Van de poging tot verkrachting van de hierboven genoemde derde vrouw
en de verkrachting van een vierde vrouw heeft het hof de verdachte
vrijgesproken. Het openbaar ministerie en de advocaat hadden dit ook
bepleit. Daarnaast heeft het hof de verdachte -bij gebrek aan wettig
en overtuigend bewijs- vrijgesproken van in verschillende varianten
tenlastegelegde zedenmisdrijven jegens een vijfde vrouw.

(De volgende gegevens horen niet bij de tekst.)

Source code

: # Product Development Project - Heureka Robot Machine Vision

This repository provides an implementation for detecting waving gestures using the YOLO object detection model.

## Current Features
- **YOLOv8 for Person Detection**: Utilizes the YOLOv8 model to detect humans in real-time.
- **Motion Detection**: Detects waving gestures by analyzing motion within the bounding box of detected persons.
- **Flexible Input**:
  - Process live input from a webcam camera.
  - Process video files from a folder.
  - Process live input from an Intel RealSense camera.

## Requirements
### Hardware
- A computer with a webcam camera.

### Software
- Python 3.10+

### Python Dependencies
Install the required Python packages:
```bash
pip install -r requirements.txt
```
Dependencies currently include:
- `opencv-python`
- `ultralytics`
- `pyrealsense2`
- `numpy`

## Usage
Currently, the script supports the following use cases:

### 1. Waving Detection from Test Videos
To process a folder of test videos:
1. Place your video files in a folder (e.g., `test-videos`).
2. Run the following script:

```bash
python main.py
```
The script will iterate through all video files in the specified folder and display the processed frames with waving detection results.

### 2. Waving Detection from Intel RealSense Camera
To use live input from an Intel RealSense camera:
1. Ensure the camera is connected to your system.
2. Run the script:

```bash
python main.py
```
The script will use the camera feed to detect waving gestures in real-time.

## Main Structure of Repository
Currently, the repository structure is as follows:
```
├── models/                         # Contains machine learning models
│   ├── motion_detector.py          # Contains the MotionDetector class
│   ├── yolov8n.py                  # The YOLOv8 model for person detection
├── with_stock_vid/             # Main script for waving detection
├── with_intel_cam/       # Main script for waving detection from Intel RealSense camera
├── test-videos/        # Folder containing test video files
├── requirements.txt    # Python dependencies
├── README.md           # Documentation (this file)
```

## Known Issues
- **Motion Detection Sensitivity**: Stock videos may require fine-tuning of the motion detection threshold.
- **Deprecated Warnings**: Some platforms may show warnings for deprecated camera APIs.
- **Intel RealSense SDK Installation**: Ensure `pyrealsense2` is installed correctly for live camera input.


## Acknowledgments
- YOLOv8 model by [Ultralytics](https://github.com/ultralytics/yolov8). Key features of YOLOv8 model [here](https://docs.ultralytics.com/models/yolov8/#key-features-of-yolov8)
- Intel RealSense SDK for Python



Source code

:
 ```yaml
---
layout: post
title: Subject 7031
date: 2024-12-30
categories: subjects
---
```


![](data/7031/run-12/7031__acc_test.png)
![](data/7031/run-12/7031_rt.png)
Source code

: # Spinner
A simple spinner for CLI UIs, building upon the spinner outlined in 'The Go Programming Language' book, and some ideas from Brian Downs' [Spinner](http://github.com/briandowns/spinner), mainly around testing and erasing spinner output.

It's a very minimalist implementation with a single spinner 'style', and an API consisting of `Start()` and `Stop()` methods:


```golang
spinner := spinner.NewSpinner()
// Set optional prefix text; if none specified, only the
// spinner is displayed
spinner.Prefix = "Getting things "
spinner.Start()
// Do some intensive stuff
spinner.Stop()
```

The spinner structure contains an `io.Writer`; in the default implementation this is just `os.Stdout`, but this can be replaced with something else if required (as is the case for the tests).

Het openbaar
ministerie heeft dit in hoger beroep na het onderzoek ter
terechtzitting ook gevorderd.
De verdediging heeft onder meer bepleit dat het openbaar ministerie
niet ontvankelijk diende te worden verklaard in de vervolging, omdat
de verdachte door toedoen van het openbaar ministerie in Brazilië
onder onmenselijke omstandigheden vast heeft gezeten in afwachting van
zijn uitlevering naar Nederland. Het hof heeft dit verweer verworpen.
Zowel de verdachte als het openbaar ministerie kunnen binnen een
termijn van veertien dagen beroep in cassatie instellen tegen deze
uitspraak bij de Hoge Raad der Nederlanden. Als dat niet gebeurt,
wordt de uitspraak van het hof onherroepelijk.